The Last Ballad(85)
He was never able to recall whether there had been much of a moon in the sky that night, so perhaps it was the light coming from inside the cabin that allowed Hampton to see the body of the white man where it lay at the bottom of the steps.
“Don’t look,” his father had whispered. He’d hugged Hampton tight to his chest. “Don’t look,” his father had said again, but Hampton had looked anyway.
His father had given the body a wide berth as he’d stepped into the yard. The man’s face was turned and shadowed in a way that Hampton could not see it. But he could see that the man wore a dark suit, that his dark tie had fallen over his right cheek, that his white shirt had been blown open and soaked through with blood. The fingers of his right hand remained closed around a small silver gun. Hampton looked beyond the body and noticed something white resting at the edge of the darkness. At first he thought that the white object must have been a chicken, and he wondered why his father did not stop and grab it and take it with them. But soon Hampton saw that what he’d mistaken for a chicken was the white man’s hat.
His father did not begin running until they reached the edge of the field.
Behind them, his mother ran with Summer in her arms, the sack of food swinging against her thigh. Of all the things Hampton remembered, what he remembered most clearly was the way his father smelled on the night the family escaped, his face buried in his father’s neck, the shotgun barrel bumping against his back with each step his father took. The scent he recalled was something he had not smelled since, yet he often found himself longing for it: the earthiness of his father’s skin, the damp delta soil, and the perfume of the humid Mississippi night.
“That white man wanted blood for his daddy’s honor,” Hampton’s mother would say many times in the years that followed. His parents had been sharecroppers, both of them born to former slaves. Hampton grew up hearing his mother tell the story. “Old Newcomb was holding out on us, and your daddy knew it. But every year, he’d put his specs on and thumb through his books and say, ‘Sorry, Glen, you just barely broke even.’ But your daddy knew it was a lie, and he finally called him on it. Said, ‘No, sir. Not this year, Mr. Newcomb. I need my money.’ And that was it. Newcomb’s son came around that night, drunk, banging on the door, screaming for your daddy to come out. People killed over honor back then. They still do. Well, your daddy had his honor too.
“Of course we had to leave. You can’t kill a white man down south, especially not in Mississippi, and expect to live.” And leaving was what they had been doing that night as they fled across the cotton field.
They had run to Hampton’s grandfather’s house. The old man lived five miles away on a different plantation. He couldn’t have been much older than sixty, but his stooped and arthritic body had been broken by field work and former masters long before it had been freed. Hampton’s mother went inside and roused her father. The old man lit a lantern and led them through the woods to a neighbor’s cabin that sat tucked back in the trees, where the family hid in a crawl space beneath the floorboards. The earth there was musky, and even now Hampton’s nose remembered it, just like his ears remembered his mother’s whispered prayers and his bones still felt the thundering heartbeat where he leaned against his father’s chest and waited.
At dawn came the sound of a horse-drawn wagon creaking to a stop out front.

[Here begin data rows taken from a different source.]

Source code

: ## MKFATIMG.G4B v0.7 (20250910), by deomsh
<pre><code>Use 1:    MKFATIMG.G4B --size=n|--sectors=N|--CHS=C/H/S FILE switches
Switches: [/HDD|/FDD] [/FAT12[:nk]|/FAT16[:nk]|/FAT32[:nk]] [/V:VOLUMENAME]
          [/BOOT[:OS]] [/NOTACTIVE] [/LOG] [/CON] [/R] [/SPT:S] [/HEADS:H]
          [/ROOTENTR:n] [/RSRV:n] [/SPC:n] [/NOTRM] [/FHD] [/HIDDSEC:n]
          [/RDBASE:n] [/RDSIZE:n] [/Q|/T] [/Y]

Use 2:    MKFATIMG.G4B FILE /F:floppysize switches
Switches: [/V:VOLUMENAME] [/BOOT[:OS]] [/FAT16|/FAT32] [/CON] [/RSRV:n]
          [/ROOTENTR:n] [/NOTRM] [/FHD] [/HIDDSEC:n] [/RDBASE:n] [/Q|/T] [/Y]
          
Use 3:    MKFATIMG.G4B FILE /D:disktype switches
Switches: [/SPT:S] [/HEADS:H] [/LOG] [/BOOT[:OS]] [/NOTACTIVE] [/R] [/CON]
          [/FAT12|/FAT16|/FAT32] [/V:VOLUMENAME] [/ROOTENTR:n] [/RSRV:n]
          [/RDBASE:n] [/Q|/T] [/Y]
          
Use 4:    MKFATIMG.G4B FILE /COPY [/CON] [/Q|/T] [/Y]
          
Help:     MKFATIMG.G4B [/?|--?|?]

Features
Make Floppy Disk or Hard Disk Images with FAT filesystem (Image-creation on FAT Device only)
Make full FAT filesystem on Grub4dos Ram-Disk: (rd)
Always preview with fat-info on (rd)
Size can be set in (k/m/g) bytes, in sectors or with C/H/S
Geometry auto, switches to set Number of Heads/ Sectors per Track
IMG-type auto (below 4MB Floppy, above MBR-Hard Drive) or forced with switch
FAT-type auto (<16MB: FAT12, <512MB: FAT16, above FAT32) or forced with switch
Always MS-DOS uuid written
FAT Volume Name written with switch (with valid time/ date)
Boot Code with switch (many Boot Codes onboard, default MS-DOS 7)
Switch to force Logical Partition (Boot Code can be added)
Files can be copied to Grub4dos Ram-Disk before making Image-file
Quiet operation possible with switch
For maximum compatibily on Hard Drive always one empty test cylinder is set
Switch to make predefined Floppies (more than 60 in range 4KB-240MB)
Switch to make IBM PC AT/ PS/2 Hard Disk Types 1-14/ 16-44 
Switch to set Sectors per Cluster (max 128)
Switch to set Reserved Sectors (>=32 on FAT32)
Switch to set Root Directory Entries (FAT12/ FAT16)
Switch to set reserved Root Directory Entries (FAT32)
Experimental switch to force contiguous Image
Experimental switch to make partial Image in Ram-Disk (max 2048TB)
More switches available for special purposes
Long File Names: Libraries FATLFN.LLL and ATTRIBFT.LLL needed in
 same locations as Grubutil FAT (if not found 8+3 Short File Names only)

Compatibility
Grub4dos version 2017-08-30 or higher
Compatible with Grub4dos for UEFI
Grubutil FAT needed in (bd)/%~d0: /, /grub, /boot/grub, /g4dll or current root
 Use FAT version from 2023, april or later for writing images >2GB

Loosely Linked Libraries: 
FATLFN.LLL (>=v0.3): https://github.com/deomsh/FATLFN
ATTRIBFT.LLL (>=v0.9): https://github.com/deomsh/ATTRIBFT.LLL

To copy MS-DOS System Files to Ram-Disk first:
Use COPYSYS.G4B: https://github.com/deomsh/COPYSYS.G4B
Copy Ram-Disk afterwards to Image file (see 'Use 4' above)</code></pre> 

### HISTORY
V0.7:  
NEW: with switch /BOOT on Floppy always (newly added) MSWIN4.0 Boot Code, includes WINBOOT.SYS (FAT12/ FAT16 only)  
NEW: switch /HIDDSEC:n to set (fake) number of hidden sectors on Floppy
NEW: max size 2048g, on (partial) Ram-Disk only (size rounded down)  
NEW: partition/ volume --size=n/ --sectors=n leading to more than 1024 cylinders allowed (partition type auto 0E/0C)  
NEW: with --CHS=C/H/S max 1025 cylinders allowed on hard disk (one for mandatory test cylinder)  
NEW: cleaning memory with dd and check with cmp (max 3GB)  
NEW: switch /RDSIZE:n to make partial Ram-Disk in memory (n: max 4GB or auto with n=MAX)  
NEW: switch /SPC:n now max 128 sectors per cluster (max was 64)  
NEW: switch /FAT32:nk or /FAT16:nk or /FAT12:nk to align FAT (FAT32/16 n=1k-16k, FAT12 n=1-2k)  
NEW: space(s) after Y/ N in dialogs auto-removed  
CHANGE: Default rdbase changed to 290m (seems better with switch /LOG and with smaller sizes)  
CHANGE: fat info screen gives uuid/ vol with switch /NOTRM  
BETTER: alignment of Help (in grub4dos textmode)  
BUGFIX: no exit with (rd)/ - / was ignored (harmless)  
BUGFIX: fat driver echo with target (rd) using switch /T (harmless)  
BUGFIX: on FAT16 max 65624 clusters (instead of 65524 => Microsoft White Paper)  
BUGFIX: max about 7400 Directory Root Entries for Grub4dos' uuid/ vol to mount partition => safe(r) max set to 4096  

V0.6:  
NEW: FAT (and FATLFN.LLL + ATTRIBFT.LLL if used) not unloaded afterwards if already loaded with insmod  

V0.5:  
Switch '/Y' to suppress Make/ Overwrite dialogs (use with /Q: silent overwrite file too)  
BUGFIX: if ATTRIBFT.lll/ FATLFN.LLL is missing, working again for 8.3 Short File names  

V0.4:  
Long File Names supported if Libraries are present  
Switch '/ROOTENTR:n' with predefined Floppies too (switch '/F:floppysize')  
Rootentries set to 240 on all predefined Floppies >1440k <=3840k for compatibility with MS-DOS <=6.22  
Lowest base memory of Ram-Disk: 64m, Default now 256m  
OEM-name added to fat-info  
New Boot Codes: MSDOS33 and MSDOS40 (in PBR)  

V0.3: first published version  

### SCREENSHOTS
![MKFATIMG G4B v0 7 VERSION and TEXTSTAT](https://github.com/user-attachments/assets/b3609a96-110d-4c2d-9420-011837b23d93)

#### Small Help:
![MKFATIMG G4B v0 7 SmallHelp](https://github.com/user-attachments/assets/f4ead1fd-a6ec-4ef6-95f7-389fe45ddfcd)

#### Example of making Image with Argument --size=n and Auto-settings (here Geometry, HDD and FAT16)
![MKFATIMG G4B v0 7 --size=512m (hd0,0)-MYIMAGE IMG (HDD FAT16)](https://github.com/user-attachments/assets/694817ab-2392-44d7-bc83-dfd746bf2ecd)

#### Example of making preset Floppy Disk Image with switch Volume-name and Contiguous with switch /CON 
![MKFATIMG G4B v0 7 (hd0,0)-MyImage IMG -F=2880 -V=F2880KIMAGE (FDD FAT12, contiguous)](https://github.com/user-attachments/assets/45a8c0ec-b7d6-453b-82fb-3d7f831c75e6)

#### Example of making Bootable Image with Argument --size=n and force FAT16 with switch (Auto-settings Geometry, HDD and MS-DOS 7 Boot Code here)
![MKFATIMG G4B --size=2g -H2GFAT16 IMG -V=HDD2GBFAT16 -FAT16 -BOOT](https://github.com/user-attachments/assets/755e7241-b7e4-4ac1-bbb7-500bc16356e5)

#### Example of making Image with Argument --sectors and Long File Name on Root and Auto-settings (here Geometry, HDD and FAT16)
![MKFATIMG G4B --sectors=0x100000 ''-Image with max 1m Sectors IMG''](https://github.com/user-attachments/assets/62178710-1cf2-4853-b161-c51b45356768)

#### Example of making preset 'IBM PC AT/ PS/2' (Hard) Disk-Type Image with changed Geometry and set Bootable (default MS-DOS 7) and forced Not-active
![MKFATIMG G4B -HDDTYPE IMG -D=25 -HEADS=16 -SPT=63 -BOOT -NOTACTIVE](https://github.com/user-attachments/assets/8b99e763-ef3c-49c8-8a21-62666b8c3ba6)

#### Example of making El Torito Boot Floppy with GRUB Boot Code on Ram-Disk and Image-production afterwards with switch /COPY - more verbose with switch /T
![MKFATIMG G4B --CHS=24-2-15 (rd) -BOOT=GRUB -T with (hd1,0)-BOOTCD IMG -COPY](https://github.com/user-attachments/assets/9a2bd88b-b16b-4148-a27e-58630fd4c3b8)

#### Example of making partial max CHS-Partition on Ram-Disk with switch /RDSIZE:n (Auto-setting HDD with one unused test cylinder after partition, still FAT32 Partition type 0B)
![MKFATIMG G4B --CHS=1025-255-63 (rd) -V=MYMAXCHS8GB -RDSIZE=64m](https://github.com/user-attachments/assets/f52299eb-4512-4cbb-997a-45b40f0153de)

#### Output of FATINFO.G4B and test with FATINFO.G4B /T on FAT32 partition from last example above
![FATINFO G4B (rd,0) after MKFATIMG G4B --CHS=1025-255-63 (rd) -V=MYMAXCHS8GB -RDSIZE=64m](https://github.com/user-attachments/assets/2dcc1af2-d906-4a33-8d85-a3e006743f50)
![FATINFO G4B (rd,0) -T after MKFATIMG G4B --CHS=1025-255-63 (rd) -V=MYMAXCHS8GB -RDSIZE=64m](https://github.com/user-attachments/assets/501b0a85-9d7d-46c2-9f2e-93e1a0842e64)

A door opened and someone lifted Hampton and then Summer into the weak light of the early morning and carried them outside, where their grandfather waited by the wagon. Hampton’s father helped Hampton climb into the back, set Summer on his lap. The sound of brief goodbyes, his grandfather’s voice, his mother’s crying, his father saying, “Come on, now. Time to go.” His parents climbed into the wagon. The driver, a man whose face he could not remember, snapped the reins. Hampton’s last memory of the land from which he’d sprung was the image of his grandfather standing with the shotgun in his hand. He lifted it over his head in goodbye. Then he turned back toward the forest and the path that would lead him home. They never saw the old man again.
Whoever had driven the wagon dropped them at the train station in Vicksburg. In the brief hours they’d spent beneath the floorboards of the house, a collection had been taken up, and the money was now used to purchase the family’s tickets. Hampton had clear memories of the colored car because the colored cars had not changed since that day. He could still smell the train and hear the great hiss of the engine because, as a Pullman porter, he would smell and hear those things for the rest of his life.
It was not until the train had left the station that Hampton’s father allowed himself a sigh and his mother allowed herself to shed any tears of fear she’d kept behind her eyes since fleeing only hours before. Hampton knew they must have been a sight, this family of four covered in mud and brambles, nothing with them but two ill-stuffed sacks and the dirty clothes they wore. He would laugh at the sight of these country folks if he had not been one of them.
It was at the next stop, Yazoo City, that the porter came to them and bent to his father’s ear and whispered something that Hampton could not hear. Hampton’s father turned to his mother, took her hands and kissed them, bent his head, and held her palms to his forehead. He picked up Summer where she lay sleeping on the seat and placed her in his lap, buried his face in her hair, and closed his eyes. Hampton listened as his father took deep breaths.